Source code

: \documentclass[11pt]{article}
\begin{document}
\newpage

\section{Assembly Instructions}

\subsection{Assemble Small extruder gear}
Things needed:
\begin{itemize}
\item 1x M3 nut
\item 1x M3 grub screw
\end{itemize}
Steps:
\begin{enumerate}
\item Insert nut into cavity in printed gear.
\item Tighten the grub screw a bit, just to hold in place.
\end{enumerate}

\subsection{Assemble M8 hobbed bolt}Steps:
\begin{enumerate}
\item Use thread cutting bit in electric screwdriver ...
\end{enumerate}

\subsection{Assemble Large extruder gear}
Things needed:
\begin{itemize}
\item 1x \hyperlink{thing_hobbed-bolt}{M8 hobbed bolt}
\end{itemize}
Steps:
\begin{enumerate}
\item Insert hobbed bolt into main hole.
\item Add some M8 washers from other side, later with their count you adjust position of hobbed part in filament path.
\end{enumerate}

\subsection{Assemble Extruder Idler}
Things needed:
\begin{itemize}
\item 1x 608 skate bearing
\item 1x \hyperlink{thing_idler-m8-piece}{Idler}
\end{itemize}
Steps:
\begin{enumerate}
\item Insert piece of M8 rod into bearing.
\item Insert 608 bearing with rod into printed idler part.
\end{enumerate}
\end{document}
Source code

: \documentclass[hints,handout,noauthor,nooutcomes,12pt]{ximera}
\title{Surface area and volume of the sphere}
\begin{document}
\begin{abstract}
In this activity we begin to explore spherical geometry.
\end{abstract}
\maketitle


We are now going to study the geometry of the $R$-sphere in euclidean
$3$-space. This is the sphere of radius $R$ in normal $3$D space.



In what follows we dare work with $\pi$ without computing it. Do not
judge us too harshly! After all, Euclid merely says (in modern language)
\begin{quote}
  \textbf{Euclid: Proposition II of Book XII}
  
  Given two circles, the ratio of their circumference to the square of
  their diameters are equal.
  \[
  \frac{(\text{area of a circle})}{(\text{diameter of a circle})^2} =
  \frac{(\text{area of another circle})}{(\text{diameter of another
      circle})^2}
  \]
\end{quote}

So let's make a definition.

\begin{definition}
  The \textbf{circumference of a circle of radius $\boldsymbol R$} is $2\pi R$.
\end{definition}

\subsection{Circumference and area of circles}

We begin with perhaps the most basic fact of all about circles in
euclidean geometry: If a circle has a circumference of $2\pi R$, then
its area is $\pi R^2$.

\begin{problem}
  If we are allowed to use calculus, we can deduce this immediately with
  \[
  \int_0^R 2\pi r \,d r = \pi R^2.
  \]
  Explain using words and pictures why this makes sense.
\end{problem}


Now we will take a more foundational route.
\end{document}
···
### Directions
Reproduce each line of the data containing the word "gear".

### Answer section
\subsection{Assemble Small extruder gear}
\item Insert nut into cavity in printed gear.
\subsection{Assemble Large extruder gear}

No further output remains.